### SUPPLIED ENTRIES

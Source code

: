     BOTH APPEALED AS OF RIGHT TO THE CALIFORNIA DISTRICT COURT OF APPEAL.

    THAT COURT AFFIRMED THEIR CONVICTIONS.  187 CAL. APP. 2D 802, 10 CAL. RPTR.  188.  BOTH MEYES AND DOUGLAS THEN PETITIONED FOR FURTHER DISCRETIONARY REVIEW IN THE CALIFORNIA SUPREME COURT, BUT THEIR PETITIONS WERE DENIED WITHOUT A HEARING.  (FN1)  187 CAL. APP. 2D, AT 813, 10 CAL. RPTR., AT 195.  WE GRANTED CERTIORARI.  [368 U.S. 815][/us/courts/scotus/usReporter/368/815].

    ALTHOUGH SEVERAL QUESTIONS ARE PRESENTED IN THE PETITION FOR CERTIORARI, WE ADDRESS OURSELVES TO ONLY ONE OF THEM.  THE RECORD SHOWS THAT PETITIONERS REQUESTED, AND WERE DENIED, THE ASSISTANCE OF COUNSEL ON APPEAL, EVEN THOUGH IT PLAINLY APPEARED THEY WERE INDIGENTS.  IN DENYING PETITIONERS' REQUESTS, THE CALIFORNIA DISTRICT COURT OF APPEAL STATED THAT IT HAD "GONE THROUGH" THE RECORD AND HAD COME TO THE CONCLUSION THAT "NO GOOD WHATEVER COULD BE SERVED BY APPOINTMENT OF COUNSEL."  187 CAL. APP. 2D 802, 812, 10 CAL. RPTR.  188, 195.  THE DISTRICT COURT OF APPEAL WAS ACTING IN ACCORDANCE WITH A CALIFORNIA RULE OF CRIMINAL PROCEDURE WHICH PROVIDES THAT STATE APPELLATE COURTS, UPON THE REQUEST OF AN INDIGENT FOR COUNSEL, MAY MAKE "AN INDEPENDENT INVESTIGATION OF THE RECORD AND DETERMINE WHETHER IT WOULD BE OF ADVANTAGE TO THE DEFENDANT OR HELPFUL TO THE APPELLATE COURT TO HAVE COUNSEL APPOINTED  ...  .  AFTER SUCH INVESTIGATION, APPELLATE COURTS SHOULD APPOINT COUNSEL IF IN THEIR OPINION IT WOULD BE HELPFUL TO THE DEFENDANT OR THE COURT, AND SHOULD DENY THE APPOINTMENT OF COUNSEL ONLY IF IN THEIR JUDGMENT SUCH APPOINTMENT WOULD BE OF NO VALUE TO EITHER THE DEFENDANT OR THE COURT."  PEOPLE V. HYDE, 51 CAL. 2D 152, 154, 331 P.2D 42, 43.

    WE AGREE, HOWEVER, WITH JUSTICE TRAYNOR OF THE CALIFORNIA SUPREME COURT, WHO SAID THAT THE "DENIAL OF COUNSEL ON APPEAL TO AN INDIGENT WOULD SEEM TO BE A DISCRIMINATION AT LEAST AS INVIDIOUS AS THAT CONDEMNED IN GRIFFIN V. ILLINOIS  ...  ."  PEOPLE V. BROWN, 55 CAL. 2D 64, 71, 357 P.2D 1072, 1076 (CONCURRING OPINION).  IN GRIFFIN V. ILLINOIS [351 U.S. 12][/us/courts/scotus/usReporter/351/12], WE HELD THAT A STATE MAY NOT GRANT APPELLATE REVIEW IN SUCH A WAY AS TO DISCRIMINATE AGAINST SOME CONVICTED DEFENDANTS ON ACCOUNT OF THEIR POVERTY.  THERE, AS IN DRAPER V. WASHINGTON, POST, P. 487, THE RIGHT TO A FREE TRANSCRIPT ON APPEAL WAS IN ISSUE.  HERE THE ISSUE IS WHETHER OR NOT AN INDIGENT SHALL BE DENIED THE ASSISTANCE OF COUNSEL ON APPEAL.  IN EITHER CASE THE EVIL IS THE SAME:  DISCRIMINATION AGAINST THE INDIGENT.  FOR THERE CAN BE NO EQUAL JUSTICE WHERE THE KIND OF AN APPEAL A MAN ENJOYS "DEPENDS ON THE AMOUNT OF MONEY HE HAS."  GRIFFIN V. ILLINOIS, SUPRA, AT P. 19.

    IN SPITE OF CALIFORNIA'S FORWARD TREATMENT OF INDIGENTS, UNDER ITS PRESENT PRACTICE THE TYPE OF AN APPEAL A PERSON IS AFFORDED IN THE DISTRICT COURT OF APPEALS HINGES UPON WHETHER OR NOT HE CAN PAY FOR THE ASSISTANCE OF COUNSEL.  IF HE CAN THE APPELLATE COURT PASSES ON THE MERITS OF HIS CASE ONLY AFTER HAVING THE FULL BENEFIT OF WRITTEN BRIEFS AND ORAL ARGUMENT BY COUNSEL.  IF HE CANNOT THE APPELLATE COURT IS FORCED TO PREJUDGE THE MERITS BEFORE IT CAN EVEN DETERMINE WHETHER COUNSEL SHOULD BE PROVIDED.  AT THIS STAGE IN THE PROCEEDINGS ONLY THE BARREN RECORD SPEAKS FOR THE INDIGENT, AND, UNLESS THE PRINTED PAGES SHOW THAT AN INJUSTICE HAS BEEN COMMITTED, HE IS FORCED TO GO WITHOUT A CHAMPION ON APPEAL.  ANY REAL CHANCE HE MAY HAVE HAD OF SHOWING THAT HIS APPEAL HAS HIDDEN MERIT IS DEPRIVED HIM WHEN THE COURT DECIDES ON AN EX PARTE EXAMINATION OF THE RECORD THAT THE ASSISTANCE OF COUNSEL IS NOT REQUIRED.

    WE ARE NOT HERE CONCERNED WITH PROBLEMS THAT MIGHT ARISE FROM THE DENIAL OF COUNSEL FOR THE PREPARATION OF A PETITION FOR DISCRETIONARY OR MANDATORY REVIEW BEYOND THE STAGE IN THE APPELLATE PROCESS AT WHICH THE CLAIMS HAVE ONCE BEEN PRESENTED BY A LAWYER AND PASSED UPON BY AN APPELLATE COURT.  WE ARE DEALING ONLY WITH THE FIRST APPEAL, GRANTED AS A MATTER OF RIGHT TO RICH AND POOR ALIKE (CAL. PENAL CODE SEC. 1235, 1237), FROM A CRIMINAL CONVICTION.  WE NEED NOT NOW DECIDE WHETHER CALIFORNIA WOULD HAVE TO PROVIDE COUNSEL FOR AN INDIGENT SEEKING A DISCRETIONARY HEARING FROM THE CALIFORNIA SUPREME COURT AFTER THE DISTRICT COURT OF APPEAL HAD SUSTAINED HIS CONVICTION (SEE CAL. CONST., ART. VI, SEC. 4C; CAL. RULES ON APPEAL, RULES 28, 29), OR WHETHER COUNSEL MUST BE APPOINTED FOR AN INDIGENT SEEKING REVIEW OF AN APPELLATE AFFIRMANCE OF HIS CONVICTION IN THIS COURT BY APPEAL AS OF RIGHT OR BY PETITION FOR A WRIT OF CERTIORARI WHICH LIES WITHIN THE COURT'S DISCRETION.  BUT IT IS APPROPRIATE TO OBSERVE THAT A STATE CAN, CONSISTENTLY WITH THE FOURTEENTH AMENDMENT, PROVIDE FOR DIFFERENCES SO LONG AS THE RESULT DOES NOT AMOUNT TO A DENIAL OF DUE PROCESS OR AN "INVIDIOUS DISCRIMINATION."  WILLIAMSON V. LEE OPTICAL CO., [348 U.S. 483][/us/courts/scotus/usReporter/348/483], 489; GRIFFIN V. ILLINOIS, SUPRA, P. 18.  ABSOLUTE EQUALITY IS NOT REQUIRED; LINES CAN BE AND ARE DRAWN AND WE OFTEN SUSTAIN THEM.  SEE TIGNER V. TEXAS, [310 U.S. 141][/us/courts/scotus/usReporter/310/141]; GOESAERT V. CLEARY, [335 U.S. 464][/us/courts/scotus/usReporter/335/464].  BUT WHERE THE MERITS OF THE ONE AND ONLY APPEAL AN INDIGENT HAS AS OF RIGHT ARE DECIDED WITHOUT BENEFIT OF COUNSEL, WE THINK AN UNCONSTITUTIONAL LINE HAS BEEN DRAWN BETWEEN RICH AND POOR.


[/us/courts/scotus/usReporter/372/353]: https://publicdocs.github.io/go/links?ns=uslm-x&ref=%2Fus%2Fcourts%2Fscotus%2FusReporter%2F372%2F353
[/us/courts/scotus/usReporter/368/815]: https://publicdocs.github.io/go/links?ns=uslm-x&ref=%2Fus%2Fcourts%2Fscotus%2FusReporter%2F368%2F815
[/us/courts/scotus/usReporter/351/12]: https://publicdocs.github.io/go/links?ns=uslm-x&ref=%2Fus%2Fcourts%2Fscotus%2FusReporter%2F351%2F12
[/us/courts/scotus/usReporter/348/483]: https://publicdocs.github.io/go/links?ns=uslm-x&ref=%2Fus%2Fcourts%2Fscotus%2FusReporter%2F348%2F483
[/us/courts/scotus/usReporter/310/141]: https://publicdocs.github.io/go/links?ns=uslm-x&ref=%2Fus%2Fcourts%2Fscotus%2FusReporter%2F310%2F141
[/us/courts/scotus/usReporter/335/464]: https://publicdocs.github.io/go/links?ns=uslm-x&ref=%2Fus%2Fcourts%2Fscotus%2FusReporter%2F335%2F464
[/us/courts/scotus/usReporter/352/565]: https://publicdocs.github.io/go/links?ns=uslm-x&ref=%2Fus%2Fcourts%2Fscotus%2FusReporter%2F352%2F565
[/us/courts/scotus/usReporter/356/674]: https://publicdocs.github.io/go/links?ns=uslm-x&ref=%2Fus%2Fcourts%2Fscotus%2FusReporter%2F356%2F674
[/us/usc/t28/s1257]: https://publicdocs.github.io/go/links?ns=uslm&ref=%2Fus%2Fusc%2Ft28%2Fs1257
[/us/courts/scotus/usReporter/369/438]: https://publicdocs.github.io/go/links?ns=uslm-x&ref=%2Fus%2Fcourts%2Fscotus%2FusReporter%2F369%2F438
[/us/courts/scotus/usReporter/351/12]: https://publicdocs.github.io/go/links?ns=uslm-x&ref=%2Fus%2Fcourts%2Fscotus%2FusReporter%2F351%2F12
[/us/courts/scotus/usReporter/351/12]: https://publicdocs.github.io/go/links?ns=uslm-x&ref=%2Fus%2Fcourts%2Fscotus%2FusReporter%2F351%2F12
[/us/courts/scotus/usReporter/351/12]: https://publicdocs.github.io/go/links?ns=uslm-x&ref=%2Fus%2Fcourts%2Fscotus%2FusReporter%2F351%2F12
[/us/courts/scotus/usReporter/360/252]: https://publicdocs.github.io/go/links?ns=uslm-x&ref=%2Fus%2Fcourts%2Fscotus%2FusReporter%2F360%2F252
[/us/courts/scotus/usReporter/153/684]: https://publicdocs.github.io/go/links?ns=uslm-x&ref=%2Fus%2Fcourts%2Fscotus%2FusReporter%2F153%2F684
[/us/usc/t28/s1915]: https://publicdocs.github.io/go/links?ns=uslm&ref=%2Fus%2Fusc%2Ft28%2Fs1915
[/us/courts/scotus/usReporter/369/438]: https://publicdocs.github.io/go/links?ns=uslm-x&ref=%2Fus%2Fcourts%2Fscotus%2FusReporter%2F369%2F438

### ASSIGNMENT
Begin with the top line of the material and go as far as the line with "COURT OF APPEAL.". Set down those lines exactly, both ends included, and nothing more.

### SOLUTION TO THIS TASK
Source code

:     BOTH APPEALED AS OF RIGHT TO THE CALIFORNIA DISTRICT COURT OF APPEAL.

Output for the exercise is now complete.